An alternative for designing a square tie column manually is to utilize the Concrete Design add-on in RFEM 6 and perform the design per the ACI 318-19 [1] standard. The add-on will determine the required reinforcement to resist the applied loads on the column. The user is then required to make adjustments manually to the provided reinforcement layout to meet the required reinforcement shown.

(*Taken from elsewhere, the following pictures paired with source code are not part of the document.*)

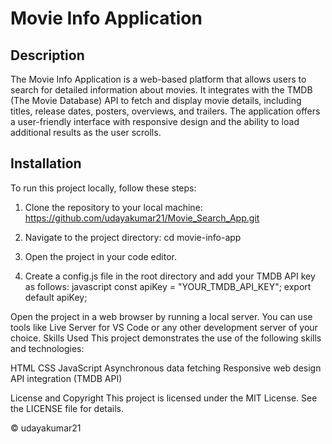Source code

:# Movie Info Application

## Description
The Movie Info Application is a web-based platform that allows users to search for detailed information about movies. It integrates with the TMDB (The Movie Database) API to fetch and display movie details, including titles, release dates, posters, overviews, and trailers. The application offers a user-friendly interface with responsive design and the ability to load additional results as the user scrolls.

## Installation
To run this project locally, follow these steps:

1. Clone the repository to your local machine: https://github.com/udayakumar21/Movie_Search_App.git

2. Navigate to the project directory:
  cd movie-info-app

3. Open the project in your code editor.

4. Create a config.js file in the root directory and add your TMDB API key as follows:
javascript
const apiKey = "YOUR_TMDB_API_KEY";
export default apiKey;

Open the project in a web browser by running a local server. You can use tools like Live Server for VS Code or any other development server of your choice.
Skills Used
This project demonstrates the use of the following skills and technologies:

HTML
CSS
JavaScript
Asynchronous data fetching
Responsive web design
API integration (TMDB API)

License and Copyright
This project is licensed under the MIT License. See the LICENSE file for details.

© udayakumar21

Based on the applied loads for this example, RFEM 6 has determined a required longitudinal bar reinforcement area of 3.24 in2. The development length calculated in the Concrete Design add-on is equal to 0.81 ft. The discrepancy in comparison to the development length above calculated with analytical equations is due to the program's non-linear calculations including the partial factor γ. The factor γ is the ratio of ultimate and acting internal forces taken from RFEM. The development length in the Concrete Design add-on is found by multiplying the reciprocal value of gamma by the length determined from 25.4.9.2 [1]. This development length and reinforcement can be previewed in Figure 03 and 04 respectively.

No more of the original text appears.